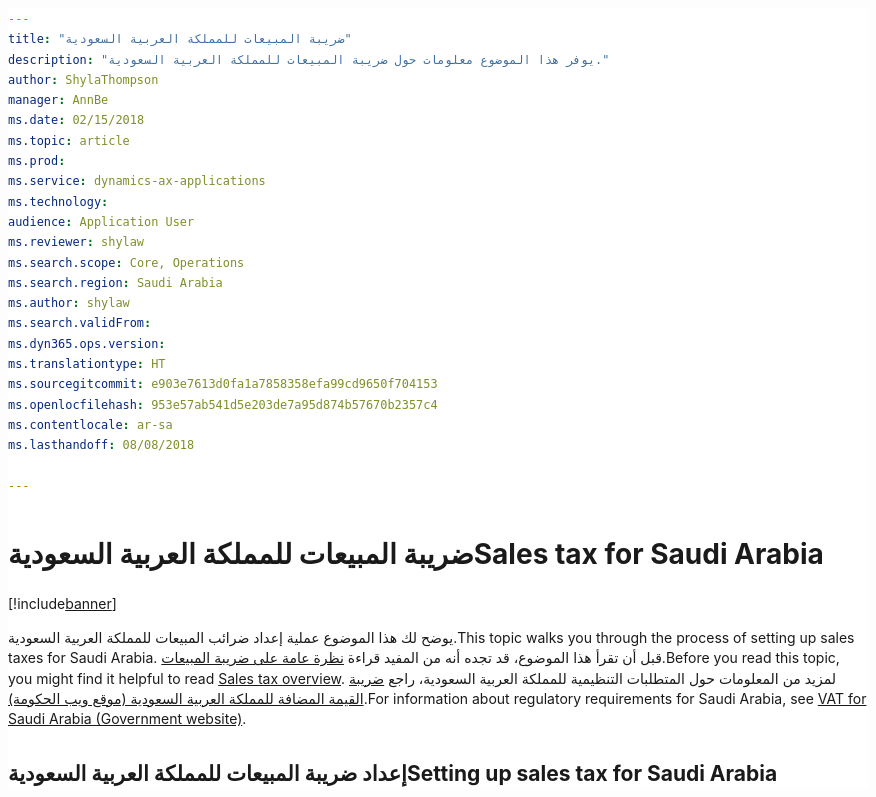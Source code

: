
 ```yaml
---
title: "ضريبة المبيعات للمملكة العربية السعودية"
description: "يوفر هذا الموضوع معلومات حول ضريبة المبيعات للمملكة العربية السعودية."
author: ShylaThompson
manager: AnnBe
ms.date: 02/15/2018
ms.topic: article
ms.prod: 
ms.service: dynamics-ax-applications
ms.technology: 
audience: Application User
ms.reviewer: shylaw
ms.search.scope: Core, Operations
ms.search.region: Saudi Arabia
ms.author: shylaw
ms.search.validFrom: 
ms.dyn365.ops.version: 
ms.translationtype: HT
ms.sourcegitcommit: e903e7613d0fa1a7858358efa99cd9650f704153
ms.openlocfilehash: 953e57ab541d5e203de7a95d874b57670b2357c4
ms.contentlocale: ar-sa
ms.lasthandoff: 08/08/2018

---
```


# <a name="sales-tax-for-saudi-arabia"></a><span data-ttu-id="6dca6-103">ضريبة المبيعات للمملكة العربية السعودية</span><span class="sxs-lookup"><span data-stu-id="6dca6-103">Sales tax for Saudi Arabia</span></span>

[!include[banner](../includes/banner.md)]

<span data-ttu-id="6dca6-104">يوضح لك هذا الموضوع عملية إعداد ضرائب المبيعات للمملكة العربية السعودية.</span><span class="sxs-lookup"><span data-stu-id="6dca6-104">This topic walks you through the process of setting up sales taxes for Saudi Arabia.</span></span> <span data-ttu-id="6dca6-105">قبل أن تقرأ هذا الموضوع، قد تجده أنه من المفيد قراءة [نظرة عامة على ضريبة المبيعات](../general-ledger/indirect-taxes-overview.md).</span><span class="sxs-lookup"><span data-stu-id="6dca6-105">Before you read this topic, you might find it helpful to read [Sales tax overview](../general-ledger/indirect-taxes-overview.md).</span></span> <span data-ttu-id="6dca6-106">لمزيد من المعلومات حول المتطلبات التنظيمية للمملكة العربية السعودية، راجع [ضريبة القيمة المضافة للمملكة العربية السعودية (موقع ويب الحكومة)](https://www.vat.gov.sa/).</span><span class="sxs-lookup"><span data-stu-id="6dca6-106">For information about regulatory requirements for Saudi Arabia, see [VAT for Saudi Arabia (Government website)](https://www.vat.gov.sa/).</span></span>

## <a name="setting-up-sales-tax-for-saudi-arabia"></a><span data-ttu-id="6dca6-107">إعداد ضريبة المبيعات للمملكة العربية السعودية</span><span class="sxs-lookup"><span data-stu-id="6dca6-107">Setting up sales tax for Saudi Arabia</span></span>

## The problem
Each line above that contains the word "author" should be returned.

## Written answer
author: ShylaThompson
ms.author: shylaw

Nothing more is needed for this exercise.